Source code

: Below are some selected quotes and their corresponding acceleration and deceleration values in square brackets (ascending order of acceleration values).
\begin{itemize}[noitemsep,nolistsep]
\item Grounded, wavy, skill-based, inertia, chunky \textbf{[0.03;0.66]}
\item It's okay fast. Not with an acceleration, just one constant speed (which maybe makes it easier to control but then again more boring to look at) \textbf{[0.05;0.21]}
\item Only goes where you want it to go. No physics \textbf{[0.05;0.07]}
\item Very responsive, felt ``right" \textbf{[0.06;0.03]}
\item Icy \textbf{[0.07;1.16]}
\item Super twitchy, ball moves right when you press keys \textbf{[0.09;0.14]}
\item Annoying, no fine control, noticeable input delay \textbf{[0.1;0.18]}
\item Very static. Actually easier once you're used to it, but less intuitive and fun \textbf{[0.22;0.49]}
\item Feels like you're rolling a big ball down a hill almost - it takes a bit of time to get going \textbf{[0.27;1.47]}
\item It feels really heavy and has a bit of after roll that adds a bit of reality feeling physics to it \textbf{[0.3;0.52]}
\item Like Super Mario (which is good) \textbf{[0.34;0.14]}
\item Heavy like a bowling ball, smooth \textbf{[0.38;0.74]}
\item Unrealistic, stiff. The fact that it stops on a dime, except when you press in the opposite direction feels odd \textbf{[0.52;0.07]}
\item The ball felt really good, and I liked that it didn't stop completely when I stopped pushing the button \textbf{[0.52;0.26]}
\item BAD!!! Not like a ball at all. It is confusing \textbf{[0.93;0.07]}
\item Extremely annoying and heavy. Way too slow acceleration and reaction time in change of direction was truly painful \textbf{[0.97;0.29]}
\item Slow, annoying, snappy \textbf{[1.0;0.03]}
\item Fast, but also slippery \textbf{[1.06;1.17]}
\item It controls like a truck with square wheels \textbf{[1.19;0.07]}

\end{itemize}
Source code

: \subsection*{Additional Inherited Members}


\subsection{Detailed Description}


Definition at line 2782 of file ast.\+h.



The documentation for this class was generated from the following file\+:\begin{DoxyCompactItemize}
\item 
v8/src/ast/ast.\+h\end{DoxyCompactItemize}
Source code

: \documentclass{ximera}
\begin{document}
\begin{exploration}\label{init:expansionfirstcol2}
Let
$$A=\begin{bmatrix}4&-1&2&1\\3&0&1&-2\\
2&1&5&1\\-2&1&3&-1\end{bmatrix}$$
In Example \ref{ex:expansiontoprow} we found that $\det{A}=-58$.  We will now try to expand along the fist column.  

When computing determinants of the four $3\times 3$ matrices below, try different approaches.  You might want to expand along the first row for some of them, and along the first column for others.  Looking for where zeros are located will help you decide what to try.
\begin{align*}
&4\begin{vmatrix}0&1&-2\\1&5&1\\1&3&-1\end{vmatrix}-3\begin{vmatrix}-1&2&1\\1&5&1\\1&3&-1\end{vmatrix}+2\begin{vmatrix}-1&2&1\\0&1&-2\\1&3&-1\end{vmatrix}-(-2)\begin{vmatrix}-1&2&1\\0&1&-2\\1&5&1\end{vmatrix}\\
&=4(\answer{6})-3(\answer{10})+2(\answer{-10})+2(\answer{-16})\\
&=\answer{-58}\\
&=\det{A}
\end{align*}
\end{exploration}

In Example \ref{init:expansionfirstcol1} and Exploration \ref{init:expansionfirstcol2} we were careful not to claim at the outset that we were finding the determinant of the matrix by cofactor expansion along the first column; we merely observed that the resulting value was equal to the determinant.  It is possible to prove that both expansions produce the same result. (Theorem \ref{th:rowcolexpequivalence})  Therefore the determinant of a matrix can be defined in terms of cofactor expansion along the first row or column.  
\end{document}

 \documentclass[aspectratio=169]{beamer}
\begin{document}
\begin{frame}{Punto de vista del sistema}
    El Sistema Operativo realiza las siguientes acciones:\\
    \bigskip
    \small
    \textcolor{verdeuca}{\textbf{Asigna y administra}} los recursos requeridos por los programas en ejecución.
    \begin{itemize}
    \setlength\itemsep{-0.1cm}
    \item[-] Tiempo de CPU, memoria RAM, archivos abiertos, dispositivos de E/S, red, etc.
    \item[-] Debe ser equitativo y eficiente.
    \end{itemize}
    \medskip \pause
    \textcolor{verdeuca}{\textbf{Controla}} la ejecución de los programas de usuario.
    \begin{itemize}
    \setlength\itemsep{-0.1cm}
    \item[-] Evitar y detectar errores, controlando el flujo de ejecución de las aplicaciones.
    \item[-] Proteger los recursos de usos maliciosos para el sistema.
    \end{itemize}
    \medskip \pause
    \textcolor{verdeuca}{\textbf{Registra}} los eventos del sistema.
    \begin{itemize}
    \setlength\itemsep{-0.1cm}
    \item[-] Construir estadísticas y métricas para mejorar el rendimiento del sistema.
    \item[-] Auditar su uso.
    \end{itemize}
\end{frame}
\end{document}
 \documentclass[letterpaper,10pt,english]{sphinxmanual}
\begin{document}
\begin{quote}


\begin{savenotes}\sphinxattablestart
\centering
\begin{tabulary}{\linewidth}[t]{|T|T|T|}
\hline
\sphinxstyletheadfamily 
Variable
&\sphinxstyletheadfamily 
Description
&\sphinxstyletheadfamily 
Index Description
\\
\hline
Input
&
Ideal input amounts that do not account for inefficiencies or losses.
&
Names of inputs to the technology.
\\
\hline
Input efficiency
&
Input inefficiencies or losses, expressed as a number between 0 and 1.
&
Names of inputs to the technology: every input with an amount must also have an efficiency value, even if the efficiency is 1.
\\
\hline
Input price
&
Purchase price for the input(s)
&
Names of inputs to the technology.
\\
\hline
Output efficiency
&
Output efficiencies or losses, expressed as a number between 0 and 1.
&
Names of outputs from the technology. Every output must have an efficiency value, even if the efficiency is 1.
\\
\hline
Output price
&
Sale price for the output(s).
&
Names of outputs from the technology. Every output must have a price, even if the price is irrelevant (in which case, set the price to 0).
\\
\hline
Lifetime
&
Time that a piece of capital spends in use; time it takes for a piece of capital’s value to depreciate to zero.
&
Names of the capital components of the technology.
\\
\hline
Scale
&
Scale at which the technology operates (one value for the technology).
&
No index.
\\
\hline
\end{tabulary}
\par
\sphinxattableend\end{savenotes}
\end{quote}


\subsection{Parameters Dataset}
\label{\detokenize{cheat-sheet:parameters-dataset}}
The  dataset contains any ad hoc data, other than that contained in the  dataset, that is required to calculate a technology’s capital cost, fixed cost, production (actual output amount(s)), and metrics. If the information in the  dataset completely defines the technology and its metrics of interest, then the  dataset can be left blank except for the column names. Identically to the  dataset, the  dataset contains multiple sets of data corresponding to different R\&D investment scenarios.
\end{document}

----

__ASSIGNMENT__: Look for the word "file" throughout the material above and copy every line that has it.

__EXPECTED ANSWER__:
Definition at line 2782 of file ast.\+h.
The documentation for this class was generated from the following file\+:\begin{DoxyCompactItemize}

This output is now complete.